American sculptor (1869–1963)

Frances Taft Grimes (25 January 1869 – 9 November 1963) was an American sculptor, best remembered for her bas-relief portraits and busts.

==Biography==
Grimes was born in Braceville Township, Ohio, the daughter of two physicians, and grew up in Decatur, Illinois. After attending local schools, she operated a sculpture studio in Decatur for about two years, before moving to Brooklyn, New York City to study at the Pratt Institute.

Following graduation from Pratt, she worked from 1894 to 1900 as the assistant to her former teacher, sculptor Herbert Adams, who called her "the best marble-cutter in America". During the summers, she joined Adams and his wife, Adeline, at the Cornish, New Hampshire art colony.
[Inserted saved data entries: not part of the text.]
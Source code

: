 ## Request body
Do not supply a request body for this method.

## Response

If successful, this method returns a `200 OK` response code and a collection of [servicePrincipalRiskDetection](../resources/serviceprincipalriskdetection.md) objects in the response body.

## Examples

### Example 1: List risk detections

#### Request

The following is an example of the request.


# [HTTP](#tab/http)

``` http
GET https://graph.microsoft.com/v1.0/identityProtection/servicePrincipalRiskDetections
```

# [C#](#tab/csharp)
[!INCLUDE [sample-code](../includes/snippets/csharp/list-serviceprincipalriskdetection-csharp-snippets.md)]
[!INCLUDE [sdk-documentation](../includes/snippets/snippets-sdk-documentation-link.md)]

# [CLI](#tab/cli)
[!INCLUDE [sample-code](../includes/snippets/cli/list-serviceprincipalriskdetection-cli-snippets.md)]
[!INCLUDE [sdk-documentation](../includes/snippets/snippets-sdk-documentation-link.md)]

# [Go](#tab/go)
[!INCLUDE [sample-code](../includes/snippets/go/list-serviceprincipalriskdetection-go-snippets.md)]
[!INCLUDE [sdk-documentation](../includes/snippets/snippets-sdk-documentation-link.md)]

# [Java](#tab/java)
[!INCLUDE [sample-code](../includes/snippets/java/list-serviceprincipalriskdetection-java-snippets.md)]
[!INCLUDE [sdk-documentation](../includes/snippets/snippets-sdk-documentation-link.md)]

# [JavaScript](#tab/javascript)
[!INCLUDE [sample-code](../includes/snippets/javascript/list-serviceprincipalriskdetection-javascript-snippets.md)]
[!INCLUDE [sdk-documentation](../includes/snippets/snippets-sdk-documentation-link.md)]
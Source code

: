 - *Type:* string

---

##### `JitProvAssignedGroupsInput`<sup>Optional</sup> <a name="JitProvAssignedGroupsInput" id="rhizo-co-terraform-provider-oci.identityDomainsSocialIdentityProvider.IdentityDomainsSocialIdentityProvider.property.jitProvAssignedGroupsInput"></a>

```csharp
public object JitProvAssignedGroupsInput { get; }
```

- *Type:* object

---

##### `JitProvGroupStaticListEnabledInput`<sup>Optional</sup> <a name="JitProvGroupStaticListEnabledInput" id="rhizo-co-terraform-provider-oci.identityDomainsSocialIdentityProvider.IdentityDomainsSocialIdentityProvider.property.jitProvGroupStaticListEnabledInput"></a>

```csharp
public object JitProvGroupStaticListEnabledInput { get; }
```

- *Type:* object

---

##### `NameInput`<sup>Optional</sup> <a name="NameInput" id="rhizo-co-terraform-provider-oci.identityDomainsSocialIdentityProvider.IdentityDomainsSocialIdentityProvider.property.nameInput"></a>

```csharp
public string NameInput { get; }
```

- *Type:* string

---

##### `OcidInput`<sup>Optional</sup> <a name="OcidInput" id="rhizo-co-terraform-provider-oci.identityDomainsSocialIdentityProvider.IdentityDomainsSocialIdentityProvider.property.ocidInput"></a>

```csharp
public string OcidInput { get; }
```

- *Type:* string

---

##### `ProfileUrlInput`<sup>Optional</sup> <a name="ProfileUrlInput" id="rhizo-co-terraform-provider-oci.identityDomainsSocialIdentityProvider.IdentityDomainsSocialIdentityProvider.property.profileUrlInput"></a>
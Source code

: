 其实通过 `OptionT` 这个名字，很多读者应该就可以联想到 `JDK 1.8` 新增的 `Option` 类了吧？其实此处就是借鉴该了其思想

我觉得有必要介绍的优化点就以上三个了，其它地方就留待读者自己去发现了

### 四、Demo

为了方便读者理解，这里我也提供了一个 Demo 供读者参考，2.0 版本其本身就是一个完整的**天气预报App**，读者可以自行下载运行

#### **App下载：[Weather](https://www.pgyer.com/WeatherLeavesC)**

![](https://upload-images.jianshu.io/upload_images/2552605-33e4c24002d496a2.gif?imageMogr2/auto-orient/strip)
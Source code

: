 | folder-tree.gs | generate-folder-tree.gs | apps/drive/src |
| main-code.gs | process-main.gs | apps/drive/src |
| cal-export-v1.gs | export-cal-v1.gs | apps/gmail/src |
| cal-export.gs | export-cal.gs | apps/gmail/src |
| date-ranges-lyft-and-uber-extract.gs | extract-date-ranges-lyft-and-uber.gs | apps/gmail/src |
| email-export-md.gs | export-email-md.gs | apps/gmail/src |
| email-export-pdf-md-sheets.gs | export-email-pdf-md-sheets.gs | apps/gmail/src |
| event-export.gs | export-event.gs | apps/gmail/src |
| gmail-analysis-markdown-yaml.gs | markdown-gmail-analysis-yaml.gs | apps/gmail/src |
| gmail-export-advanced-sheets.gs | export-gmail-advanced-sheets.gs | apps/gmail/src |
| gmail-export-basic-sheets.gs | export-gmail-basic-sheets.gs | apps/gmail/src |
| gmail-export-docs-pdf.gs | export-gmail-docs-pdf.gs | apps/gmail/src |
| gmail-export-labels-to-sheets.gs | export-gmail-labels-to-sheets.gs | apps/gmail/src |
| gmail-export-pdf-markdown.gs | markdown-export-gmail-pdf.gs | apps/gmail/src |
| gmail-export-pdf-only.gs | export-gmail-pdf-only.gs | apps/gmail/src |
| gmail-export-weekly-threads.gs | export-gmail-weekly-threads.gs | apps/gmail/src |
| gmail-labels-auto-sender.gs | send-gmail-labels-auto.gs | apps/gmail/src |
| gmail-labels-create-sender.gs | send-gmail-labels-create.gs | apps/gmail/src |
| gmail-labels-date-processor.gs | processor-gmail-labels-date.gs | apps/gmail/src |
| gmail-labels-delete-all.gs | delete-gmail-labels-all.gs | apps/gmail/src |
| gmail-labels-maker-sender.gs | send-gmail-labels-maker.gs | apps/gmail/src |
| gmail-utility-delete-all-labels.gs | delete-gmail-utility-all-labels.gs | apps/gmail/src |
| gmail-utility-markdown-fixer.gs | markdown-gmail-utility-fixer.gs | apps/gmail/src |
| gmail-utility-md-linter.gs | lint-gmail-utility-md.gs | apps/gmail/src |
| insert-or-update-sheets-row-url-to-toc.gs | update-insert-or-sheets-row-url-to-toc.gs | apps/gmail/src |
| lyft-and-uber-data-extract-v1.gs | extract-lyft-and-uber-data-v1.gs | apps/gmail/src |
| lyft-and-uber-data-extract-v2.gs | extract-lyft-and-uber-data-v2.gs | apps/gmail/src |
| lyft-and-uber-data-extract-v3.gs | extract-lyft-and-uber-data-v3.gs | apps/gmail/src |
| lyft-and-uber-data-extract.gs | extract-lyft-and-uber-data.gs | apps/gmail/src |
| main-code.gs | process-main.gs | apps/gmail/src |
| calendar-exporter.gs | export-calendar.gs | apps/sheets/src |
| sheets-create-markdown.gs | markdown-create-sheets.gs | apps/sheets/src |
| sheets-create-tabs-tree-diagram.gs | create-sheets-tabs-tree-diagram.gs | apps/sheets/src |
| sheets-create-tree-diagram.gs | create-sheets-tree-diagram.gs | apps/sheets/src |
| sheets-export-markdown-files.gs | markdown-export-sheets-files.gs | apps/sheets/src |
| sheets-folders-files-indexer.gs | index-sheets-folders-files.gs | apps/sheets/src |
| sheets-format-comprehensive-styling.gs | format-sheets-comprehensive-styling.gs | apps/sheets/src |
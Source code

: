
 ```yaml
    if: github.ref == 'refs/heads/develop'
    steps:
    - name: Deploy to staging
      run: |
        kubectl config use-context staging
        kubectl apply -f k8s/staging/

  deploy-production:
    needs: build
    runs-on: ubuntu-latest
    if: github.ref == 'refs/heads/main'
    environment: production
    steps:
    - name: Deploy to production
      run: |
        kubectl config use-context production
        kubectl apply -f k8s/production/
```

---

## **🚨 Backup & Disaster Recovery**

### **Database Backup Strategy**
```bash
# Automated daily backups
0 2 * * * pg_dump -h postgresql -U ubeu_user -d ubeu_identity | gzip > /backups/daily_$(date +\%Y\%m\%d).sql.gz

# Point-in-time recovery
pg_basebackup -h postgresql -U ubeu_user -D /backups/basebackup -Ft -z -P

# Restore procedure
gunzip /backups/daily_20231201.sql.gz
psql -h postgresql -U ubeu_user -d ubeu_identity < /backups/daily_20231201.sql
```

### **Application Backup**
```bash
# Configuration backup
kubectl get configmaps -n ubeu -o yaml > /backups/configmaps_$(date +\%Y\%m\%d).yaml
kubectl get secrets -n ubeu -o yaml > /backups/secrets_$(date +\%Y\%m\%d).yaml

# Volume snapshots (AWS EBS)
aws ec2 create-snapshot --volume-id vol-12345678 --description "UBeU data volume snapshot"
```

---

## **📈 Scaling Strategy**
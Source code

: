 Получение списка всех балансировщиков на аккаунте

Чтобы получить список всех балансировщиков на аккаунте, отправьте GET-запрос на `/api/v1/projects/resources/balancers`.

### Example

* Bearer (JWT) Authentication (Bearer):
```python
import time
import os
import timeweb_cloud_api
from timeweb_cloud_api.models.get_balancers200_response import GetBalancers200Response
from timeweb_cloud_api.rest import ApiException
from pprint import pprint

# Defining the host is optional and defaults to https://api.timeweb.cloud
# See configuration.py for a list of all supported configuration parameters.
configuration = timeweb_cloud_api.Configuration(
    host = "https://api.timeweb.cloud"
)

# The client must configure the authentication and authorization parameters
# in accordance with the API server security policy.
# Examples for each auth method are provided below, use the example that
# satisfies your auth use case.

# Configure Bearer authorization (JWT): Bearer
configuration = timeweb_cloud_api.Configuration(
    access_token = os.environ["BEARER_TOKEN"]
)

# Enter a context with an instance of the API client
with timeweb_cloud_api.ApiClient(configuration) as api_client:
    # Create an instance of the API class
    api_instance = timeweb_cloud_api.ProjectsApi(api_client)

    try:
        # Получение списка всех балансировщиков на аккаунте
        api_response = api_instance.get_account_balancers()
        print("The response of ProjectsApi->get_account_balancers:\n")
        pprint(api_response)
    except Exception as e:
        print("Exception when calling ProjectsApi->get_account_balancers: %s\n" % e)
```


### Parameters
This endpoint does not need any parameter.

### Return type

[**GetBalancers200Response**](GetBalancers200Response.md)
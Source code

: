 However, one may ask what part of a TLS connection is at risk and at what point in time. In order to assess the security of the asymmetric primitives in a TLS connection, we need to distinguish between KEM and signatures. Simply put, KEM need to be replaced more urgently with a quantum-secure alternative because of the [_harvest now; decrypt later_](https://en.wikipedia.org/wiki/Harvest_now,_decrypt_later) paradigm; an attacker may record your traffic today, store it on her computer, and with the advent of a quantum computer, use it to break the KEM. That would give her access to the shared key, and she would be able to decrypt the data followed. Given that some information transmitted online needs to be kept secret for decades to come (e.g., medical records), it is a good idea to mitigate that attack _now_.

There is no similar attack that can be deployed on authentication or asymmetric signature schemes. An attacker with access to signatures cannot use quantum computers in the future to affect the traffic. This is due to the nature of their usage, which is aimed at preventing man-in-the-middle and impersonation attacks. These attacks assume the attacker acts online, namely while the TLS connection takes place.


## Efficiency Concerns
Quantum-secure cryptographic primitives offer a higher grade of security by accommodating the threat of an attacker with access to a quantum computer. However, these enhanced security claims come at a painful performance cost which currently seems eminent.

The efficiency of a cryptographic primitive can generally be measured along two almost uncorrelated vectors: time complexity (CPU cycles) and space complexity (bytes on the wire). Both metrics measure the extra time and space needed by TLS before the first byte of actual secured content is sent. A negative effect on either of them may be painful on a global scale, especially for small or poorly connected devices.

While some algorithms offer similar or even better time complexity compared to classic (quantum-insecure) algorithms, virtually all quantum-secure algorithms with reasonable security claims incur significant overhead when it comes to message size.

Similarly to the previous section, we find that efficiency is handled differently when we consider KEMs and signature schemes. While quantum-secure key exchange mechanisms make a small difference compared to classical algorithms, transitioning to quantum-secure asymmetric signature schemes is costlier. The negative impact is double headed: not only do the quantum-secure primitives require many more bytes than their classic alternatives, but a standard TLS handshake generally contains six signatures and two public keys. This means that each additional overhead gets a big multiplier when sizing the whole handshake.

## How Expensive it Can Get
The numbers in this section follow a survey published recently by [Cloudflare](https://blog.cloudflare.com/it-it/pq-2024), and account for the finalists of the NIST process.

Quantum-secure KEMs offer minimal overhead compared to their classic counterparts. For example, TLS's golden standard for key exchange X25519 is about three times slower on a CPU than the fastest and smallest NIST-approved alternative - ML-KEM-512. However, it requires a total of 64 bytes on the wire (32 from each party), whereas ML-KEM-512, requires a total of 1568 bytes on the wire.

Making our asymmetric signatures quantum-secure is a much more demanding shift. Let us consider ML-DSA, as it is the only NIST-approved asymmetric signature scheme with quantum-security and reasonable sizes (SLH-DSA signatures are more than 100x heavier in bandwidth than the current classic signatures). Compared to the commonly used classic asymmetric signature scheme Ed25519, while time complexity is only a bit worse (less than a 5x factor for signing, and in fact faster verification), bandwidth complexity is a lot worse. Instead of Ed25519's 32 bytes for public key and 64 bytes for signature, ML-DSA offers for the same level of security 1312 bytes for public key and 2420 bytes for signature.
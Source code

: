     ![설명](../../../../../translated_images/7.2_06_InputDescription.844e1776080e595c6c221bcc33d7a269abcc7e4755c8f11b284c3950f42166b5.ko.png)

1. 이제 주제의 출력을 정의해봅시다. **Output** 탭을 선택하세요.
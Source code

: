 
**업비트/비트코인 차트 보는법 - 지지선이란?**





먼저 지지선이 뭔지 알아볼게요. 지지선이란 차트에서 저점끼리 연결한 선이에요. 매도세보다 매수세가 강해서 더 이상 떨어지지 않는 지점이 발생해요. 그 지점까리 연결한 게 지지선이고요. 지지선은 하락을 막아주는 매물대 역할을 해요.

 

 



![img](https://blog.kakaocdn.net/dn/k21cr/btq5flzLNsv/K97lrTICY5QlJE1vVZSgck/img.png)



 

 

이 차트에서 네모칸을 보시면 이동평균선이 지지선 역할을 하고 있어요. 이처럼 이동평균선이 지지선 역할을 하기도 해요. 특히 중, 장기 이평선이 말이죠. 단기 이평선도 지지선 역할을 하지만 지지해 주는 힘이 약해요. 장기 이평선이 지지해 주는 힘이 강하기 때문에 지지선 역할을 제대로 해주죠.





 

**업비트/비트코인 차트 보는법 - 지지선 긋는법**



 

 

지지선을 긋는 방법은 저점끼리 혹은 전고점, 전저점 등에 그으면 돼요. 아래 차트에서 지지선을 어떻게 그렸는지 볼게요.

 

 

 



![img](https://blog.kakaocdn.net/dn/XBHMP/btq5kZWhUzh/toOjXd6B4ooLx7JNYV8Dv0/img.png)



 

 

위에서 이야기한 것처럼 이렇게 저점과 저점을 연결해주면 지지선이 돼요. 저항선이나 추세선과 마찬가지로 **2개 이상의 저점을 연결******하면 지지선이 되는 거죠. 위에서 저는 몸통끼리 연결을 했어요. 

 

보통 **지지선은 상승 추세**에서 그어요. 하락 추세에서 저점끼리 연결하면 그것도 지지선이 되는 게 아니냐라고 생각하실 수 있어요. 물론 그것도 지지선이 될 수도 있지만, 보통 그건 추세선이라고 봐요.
It was there that she met sculptor Augustus Saint Gaudens, who persuaded her to join him as his full-time studio assistant.

Grimes worked with the terminally-ill Saint Gaudens from 1900 to his death in 1907. She stayed on at Saint Gauden's studio to finish several of his commissions, including the Phillips Brooks Memorial at Trinity Church in Boston, Massachusetts (dedicated 1910); and eight larger-than-life caryatids for the Albright-Knox Art Gallery in Buffalo, New York, which she executed from his sketch models. She recorded her experiences at Cornish in her unpublished "Reminiscences" (Special Collections, Dartmouth College Library). Following six months in France, Italy and Greece, she moved to New York City in 1908, taking a studio on Macdougal Alley in Greenwich Village.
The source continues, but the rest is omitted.